Il s’agit là d’une décision des plus cruciales que nous prenons en tant que nation. Sachant que vous avez tous vécu les quatre dernières années et avez bien compris l’importance de l’espace et des aventures dans l’espace, sachant que personne ne peut prédire avec certitude quels seront les tenants et les aboutissants de la maîtrise de l’espace.
Je crois que nous devrions aller sur la lune. Mais je pense que chaque citoyen de ce pays, ainsi que les membres du Congrès, devraient examiner attentivement la question avant de prendre une décision. C’est un sujet qui a retenu toute notre attention depuis des semaines et des mois, car il en résulte une lourde charge financière, et cela n’aurait aucun sens d’approuver ou de vouloir que les Etats-Unis prennent une position prééminente dans l’espace, sans que nous ne soyons prêts à fournir l’effort nécessaire et à en supporter le coût, pour y arriver. Si nous ne le voulons pas, nous devrions prendre la décision rapidement et cette année.
(Applaudissements)
Cette décision exige un engagement national majeur, des scientifiques et techniciens, des ressources et des infrastructures, et l’éventualité qu’elles soient détournées d’autres activités importantes, pour lesquelles elles sont déjà réparties avec parcimonie. Cela signifie un niveau d’investissement personnel, de dévouement, d’organisation et de discipline qui n’ont pas toujours caractérisé nos efforts de recherche et de développement. Cela signifie que nous ne pouvons pas nous permettre des arrêts de travail abusifs, l’augmentation outrancière des matériaux ou du coût de la main-d’oeuvre, des rivalités inter-agences improductives, ou un taux de renouvellement excessif du personnel indispensable.

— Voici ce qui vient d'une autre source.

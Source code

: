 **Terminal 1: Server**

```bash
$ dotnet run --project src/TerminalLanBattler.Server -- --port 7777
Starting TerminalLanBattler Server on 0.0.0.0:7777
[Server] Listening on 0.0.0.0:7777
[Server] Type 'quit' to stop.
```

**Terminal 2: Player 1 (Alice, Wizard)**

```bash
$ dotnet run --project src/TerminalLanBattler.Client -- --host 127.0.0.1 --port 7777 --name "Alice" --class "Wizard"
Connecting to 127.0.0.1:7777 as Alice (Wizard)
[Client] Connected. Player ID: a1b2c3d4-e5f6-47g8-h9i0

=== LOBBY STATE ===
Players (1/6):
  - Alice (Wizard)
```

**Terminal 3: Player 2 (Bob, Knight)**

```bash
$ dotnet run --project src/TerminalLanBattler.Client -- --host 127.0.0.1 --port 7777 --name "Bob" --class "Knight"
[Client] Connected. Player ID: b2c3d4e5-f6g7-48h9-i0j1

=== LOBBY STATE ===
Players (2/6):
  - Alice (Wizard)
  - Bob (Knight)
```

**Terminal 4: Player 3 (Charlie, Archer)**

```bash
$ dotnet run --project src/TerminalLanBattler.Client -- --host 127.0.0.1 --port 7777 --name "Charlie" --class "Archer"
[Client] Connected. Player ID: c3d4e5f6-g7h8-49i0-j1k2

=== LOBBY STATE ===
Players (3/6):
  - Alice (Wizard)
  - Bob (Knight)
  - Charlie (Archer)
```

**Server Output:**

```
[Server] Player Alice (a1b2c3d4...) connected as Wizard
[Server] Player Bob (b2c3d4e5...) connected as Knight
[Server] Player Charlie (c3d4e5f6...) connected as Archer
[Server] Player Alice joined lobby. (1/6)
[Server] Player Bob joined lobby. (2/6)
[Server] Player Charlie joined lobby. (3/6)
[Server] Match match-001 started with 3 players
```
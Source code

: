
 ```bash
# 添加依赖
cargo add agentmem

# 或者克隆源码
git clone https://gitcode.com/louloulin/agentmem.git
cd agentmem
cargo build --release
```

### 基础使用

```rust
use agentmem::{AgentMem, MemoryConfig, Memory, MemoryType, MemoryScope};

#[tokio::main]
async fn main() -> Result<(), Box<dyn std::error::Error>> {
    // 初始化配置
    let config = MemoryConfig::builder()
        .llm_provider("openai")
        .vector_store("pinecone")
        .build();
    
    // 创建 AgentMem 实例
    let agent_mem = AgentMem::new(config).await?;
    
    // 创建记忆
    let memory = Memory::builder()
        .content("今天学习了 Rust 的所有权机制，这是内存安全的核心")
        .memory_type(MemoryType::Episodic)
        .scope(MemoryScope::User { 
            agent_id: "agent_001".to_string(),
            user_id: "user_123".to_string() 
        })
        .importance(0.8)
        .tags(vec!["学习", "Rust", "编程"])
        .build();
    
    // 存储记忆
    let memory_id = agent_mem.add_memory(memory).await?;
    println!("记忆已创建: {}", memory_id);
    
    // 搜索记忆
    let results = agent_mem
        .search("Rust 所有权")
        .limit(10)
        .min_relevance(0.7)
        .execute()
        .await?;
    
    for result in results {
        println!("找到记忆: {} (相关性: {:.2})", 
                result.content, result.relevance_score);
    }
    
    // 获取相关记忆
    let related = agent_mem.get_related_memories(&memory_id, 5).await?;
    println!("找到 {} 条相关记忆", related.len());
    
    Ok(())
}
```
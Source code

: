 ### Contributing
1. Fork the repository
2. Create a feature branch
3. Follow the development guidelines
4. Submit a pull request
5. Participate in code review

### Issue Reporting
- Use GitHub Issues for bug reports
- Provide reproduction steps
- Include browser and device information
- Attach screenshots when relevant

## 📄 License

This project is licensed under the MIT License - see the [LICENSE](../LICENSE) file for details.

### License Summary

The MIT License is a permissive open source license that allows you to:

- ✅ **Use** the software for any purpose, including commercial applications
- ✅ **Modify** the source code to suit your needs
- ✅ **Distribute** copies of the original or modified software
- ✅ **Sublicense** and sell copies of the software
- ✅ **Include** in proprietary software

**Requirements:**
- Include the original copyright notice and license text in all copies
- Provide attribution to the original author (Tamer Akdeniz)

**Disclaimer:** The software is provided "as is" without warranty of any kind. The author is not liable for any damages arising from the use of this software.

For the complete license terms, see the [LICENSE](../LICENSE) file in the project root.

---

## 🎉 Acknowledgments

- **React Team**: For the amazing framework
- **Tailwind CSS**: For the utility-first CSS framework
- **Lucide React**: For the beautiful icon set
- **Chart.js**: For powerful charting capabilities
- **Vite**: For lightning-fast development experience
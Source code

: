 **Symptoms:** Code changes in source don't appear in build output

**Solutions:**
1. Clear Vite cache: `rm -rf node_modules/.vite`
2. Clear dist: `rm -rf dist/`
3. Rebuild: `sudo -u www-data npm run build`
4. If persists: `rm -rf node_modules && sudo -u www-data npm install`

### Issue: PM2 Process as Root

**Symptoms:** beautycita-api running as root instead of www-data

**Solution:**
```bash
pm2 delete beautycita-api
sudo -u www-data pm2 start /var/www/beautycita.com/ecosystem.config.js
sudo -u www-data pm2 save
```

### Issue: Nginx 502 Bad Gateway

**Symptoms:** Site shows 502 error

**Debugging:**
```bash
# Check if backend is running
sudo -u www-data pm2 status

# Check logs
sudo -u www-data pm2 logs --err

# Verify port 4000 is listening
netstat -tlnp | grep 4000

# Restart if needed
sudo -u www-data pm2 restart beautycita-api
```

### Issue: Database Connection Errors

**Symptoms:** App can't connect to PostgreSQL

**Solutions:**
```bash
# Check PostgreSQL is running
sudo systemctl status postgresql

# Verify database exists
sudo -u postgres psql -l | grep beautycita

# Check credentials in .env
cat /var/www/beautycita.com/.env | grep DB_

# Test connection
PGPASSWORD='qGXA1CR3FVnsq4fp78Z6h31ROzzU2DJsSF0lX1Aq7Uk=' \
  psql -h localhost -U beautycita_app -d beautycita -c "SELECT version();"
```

De nouveaux objectifs et de nouveaux investissements ne peuvent résoudre ces problèmes. Ils pourraient, en réalité, les exacerber – à moins que chaque scientifique, chaque ingénieur, chaque militaire, chaque technicien, sous-traitant, et fonctionnaire ne s’implique solennellement afin que ce pays aille de l’avant, sans aucune concession pour sauvegarder notre liberté, dans la palpitante exploration de l’espace. [38:39] (…) [45:42]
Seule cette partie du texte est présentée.